UPDATED 10:00 EDT / JANUARY 30 2020

How Amazon is solving big-data challenges with data lakes

Back when Jeff Bezos filled orders in his garage and drove packages to the post office himself, crunching the numbers on costs, tracking inventory and forecasting future demand was relatively simple. Fast-forward 25 years, Amazon’s retail business has more than 175 fulfillment centers worldwide with more than 250,000 full-time associates shipping millions of items per day.

Amazon’s worldwide financial operations team has the incredible task of tracking all of that data (think petabytes).  At Amazon’s scale, a miscalculated metric, such as cost per unit, or delayed data can have a huge impact (think millions of dollars). The team is constantly looking for ways to get more accurate data faster.

That’s why, in 2019, they had an idea: Build a data lake that can support one of the largest logistics networks on the planet. It would later become known internally as the Galaxy data lake. The Galaxy data lake was built in 2019 and now all the various teams are working on moving their data into it. 

A data lake is a centralized secure repository that allows you to store, govern, discover and share all of your structured and unstructured data at any scale. Data lakes don’t require a predefined schema, so you can process raw data without having to know what insights you might want to explore in the future. The following figure shows the key components of a data lake:

key-components-of-a-data-lake

The challenges of big data

The challenges Amazon has faced with big data are similar to the challenges many other companies face: data silos, difficulty analyzing diverse datasets, data controllership, data security and incorporating machine learning. Let’s take a closer look at these challenges and see how a data lake can help solve them.

Breaking down silos

A major reason companies choose to create data lakes is to break down data silos. Having pockets of data in different places, controlled by different groups, inherently obscures data. This often happens when a company grows fast and/or acquires new businesses. In the case of Amazon, it has been both.

To expand internationally and create new shipping programs quickly (for example, free same-day delivery or Amazon Fresh), most operations planning teams have been in control of their own data and technology. As a result, data is stored in different places and in different ways. This approach allows each team to tackle problems, respond to customer needs and innovate faster.

However, it’s harder to make sense of the data at an organizational and companywide level. It requires manual data collection from many different sources. With so many teams operating independently, we lose efficiencies that could be achieved by solving problems together.

It’s also difficult to get granular details from the data, because not everybody has access to the various data repositories. For smaller queries, you could share a cut of the data in a spreadsheet. But challenges arise when data exceeds the capacity of a spreadsheet, which often happens at larger companies. In some cases, you could share a higher-level summary of the data, but then you’re really not getting the full picture.

A data lake solves this problem by uniting all the data into one central location. Teams can continue to function as nimble units, but all roads lead back to the data lake for analytics. No more silos.     

Analyzing diverse datasets

Another challenge of using different systems and approaches to data management is that the data structures and information vary. For example, Amazon Prime has data for fulfillment centers and packaged goods, while Amazon Fresh has data for grocery stores and food.

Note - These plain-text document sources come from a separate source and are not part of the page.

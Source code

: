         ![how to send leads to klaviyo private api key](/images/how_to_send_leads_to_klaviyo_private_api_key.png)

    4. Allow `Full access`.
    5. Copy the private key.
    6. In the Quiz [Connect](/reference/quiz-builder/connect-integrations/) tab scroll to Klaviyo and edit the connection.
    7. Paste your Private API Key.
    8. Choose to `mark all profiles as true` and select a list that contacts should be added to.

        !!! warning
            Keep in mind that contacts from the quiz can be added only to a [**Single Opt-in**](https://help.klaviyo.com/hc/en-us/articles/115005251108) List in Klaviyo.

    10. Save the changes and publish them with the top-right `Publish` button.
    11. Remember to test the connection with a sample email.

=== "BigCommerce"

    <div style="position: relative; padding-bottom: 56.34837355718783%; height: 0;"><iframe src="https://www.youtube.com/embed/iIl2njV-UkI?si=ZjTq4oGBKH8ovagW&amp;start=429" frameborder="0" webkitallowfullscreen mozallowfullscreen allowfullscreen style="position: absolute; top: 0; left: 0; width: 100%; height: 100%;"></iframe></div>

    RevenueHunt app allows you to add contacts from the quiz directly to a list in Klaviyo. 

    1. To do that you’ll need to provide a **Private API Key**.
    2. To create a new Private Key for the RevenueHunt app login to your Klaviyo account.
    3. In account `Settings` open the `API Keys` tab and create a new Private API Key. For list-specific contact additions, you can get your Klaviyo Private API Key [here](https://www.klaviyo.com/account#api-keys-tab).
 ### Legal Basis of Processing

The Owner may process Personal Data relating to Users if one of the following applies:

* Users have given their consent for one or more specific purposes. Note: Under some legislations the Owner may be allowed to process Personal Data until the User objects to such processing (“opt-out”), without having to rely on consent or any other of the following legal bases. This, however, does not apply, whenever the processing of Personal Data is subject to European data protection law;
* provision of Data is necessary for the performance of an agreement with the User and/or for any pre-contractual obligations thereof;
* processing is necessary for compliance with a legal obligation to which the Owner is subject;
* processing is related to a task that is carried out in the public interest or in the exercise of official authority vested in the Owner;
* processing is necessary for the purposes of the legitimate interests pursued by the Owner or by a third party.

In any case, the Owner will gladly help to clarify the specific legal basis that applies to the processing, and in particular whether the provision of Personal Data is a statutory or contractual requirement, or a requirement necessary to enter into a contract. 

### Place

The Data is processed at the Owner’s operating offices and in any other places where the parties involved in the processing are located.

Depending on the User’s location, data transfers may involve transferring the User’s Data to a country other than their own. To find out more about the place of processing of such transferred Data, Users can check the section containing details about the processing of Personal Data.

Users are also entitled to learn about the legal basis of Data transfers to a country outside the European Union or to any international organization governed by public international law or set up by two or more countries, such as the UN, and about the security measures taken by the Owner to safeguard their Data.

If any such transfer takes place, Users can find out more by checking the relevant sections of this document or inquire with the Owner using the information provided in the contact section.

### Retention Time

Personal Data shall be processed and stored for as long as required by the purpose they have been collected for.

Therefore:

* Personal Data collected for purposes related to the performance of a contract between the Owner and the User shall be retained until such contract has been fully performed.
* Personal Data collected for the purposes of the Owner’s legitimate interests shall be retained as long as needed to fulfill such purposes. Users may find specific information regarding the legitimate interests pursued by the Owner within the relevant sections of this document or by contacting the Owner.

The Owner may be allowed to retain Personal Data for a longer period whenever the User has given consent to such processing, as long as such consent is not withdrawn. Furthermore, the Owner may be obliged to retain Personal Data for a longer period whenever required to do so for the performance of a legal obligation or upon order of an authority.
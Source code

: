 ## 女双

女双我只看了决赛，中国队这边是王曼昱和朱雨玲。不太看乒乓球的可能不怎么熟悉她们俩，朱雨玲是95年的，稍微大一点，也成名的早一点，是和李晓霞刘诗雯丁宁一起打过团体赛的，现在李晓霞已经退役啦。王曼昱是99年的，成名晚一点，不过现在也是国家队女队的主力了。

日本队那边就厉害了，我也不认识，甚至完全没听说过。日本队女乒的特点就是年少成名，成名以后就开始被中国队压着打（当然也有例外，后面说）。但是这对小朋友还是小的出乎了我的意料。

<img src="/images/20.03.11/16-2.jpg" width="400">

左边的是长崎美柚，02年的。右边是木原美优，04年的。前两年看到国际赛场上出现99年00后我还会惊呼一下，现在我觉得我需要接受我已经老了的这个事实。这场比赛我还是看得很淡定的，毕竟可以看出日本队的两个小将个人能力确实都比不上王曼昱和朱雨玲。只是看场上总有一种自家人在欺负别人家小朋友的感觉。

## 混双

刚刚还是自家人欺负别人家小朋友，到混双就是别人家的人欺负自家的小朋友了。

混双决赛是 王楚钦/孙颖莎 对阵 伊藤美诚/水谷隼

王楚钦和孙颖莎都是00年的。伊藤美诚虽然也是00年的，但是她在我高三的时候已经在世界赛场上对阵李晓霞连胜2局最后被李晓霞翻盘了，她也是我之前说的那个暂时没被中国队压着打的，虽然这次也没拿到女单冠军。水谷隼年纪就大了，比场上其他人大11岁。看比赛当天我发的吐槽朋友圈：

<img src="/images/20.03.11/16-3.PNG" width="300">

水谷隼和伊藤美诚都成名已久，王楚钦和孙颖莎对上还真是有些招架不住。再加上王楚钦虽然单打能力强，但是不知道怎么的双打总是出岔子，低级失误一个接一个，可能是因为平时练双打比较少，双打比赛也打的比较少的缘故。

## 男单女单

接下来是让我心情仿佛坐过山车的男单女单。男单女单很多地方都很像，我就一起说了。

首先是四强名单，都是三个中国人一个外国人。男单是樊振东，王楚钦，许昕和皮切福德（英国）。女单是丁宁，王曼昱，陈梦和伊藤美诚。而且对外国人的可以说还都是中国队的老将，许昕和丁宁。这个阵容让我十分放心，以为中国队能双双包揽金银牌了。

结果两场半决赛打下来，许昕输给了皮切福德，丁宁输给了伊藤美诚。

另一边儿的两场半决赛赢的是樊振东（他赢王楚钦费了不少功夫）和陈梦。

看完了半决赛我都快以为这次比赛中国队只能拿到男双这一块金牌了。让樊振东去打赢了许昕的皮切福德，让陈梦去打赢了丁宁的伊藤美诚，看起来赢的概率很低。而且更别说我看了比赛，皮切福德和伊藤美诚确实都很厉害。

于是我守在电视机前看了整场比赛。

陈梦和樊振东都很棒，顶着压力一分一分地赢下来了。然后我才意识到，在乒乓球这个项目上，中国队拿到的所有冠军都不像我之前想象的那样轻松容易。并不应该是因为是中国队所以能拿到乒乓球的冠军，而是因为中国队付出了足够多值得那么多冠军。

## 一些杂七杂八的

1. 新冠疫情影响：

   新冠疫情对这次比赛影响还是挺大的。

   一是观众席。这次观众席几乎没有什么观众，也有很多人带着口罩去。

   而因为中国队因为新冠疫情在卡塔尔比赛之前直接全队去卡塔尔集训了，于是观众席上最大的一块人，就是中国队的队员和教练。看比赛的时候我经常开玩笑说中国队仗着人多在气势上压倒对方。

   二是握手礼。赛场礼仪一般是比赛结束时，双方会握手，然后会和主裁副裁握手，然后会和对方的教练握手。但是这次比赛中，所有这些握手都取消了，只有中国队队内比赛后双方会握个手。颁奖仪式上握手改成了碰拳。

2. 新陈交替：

Even shipping programs differ internationally. For example, different countries sometimes have different box sizes and shapes. There’s also an increasing amount of unstructured data coming from “internet of things” devices such as sensors on fulfillment center machines.

What’s more, different systems may also have the same type of information, but it’s labeled differently. For example, in Europe, the term used is “cost per unit,” but in North America, the term used is “cost per package.” The date formats of the two terms are different. In this instance, a link needs to be made between the two labels so people analyzing the data know it refers to the same thing.

If you wanted to combine all of this data in a traditional data warehouse without a data lake, it would require a lot of data preparation and export, transform and load or ETL operations. You would have to make tradeoffs on what to keep and what to lose and continually change the structure of a rigid system.

Data lakes allow you to import any amount of data in any format because there is no predefined schema. You can even ingest data in real time. You can collect data from multiple sources and move it into the data lake in its original format. You can also build links between information that might be labeled differently but represents the same thing.

Moving all your data to a data lake also improves what you can do with a traditional data warehouse. You have the flexibility to store highly structured, frequently accessed data in a data warehouse, while also keeping up to exabytes of structured, semistructured and unstructured data in your data lake storage.

Managing data access

With data stored in so many locations, it’s difficult both to access all of it and to link to external tools for analysis. Amazon’s operations finance data are spread across more than 25 databases, with regional teams creating their own local version of datasets. That means more than 25 access management credentials for some people. Many of the databases require access management support to do things such as change profiles or reset passwords. In addition, audits and controls must be in place for each database to ensure that nobody has improper access.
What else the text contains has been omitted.